Data for review:
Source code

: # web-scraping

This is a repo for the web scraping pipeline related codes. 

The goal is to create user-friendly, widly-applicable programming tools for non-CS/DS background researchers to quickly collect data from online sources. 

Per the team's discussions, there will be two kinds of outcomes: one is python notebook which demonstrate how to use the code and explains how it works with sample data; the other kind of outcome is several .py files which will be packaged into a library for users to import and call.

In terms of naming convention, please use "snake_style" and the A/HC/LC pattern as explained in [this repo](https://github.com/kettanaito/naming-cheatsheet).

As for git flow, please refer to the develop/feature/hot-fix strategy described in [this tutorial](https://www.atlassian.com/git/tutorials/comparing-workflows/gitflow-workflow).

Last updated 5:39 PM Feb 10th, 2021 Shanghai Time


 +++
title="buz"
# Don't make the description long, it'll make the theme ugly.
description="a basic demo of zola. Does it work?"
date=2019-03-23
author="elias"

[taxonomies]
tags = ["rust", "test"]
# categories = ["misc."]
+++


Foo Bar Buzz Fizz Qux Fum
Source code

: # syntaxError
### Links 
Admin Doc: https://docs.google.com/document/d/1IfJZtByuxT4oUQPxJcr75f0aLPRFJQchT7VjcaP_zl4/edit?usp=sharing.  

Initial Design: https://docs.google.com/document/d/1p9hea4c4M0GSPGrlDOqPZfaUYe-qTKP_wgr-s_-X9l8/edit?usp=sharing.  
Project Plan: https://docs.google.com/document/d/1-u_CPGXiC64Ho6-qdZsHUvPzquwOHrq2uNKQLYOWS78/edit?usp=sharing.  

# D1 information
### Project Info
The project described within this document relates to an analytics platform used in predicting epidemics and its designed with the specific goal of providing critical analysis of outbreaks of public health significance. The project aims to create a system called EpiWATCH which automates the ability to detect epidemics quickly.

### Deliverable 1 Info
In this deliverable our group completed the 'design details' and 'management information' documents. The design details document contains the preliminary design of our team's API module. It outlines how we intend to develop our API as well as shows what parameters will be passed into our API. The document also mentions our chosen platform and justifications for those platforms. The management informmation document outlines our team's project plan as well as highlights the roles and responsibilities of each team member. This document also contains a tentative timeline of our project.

--

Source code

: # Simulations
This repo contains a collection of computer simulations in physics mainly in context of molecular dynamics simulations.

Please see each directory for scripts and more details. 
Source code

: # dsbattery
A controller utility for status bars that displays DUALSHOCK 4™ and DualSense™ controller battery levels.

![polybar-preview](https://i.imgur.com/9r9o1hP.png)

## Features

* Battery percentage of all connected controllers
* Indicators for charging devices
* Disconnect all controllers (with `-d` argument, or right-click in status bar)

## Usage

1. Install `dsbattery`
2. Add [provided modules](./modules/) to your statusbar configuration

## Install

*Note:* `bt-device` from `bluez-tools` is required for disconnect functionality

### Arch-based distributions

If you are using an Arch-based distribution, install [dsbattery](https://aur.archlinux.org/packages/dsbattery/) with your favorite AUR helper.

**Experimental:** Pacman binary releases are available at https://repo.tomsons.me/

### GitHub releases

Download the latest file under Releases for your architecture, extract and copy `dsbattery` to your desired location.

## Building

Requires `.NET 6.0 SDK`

* * *

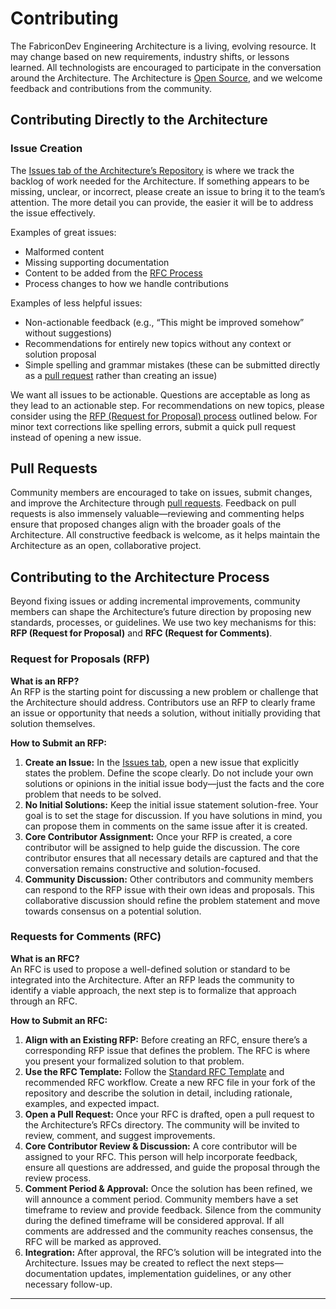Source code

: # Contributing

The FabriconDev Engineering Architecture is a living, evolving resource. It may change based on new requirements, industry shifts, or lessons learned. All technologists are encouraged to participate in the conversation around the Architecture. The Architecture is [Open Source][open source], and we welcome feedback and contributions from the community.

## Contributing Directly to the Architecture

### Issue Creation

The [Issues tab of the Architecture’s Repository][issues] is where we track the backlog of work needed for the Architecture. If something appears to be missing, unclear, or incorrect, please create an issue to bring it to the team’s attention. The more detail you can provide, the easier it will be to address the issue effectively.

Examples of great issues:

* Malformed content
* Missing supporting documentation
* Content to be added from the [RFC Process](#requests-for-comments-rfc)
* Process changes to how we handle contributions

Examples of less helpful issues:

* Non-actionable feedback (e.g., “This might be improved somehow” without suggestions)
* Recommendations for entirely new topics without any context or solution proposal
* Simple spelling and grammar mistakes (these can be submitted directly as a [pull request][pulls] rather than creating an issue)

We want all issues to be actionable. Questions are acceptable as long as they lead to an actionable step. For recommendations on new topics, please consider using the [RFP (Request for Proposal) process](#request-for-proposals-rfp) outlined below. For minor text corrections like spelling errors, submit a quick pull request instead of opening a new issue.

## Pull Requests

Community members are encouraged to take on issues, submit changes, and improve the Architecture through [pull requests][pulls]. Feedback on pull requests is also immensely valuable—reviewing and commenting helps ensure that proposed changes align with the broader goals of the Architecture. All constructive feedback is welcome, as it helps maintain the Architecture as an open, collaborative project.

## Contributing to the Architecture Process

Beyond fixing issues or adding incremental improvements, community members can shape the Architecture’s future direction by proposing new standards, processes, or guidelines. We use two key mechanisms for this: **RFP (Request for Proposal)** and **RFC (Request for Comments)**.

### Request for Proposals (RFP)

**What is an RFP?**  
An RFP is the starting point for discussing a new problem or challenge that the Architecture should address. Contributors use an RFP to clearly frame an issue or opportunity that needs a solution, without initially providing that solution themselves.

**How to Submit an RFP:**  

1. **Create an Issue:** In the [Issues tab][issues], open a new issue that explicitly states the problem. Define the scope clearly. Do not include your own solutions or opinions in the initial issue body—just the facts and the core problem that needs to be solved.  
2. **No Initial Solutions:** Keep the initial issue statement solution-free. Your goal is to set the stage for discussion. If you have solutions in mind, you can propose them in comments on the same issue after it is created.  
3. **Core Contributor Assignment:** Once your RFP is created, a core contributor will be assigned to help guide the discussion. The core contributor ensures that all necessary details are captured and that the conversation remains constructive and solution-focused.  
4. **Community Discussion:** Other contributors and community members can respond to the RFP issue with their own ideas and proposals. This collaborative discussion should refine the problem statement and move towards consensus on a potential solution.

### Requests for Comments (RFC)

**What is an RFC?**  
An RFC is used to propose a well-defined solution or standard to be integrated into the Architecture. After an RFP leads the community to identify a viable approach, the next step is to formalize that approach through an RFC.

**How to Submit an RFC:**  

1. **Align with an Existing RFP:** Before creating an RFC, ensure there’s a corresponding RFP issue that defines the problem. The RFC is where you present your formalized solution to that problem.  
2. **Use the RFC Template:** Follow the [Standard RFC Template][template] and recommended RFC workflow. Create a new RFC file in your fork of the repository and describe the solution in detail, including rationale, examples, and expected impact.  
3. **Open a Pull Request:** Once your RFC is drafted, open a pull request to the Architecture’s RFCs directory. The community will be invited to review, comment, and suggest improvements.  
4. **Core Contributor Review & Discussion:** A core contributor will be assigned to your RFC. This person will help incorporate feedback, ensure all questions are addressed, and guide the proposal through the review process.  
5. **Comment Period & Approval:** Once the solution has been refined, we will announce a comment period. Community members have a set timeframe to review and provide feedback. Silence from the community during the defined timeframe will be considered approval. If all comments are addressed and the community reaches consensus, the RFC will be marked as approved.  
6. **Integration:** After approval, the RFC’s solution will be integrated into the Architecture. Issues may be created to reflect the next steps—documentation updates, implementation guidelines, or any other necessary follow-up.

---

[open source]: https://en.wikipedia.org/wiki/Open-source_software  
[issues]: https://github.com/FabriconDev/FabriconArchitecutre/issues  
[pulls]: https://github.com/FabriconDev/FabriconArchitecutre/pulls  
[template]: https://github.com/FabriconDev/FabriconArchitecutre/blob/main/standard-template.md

Task description:
Using the data above, transcribe the lines that run from the line with "is an RFC?**" to the line with "5. **Comment Period", both ends kept, and output nothing else.

Task solution:
**What is an RFC?**  
An RFC is used to propose a well-defined solution or standard to be integrated into the Architecture. After an RFP leads the community to identify a viable approach, the next step is to formalize that approach through an RFC.

**How to Submit an RFC:**  

1. **Align with an Existing RFP:** Before creating an RFC, ensure there’s a corresponding RFP issue that defines the problem. The RFC is where you present your formalized solution to that problem.  
2. **Use the RFC Template:** Follow the [Standard RFC Template][template] and recommended RFC workflow. Create a new RFC file in your fork of the repository and describe the solution in detail, including rationale, examples, and expected impact.  
3. **Open a Pull Request:** Once your RFC is drafted, open a pull request to the Architecture’s RFCs directory. The community will be invited to review, comment, and suggest improvements.  
4. **Core Contributor Review & Discussion:** A core contributor will be assigned to your RFC. This person will help incorporate feedback, ensure all questions are addressed, and guide the proposal through the review process.  
5. **Comment Period & Approval:** Once the solution has been refined, we will announce a comment period. Community members have a set timeframe to review and provide feedback. Silence from the community during the defined timeframe will be considered approval. If all comments are addressed and the community reaches consensus, the RFC will be marked as approved.  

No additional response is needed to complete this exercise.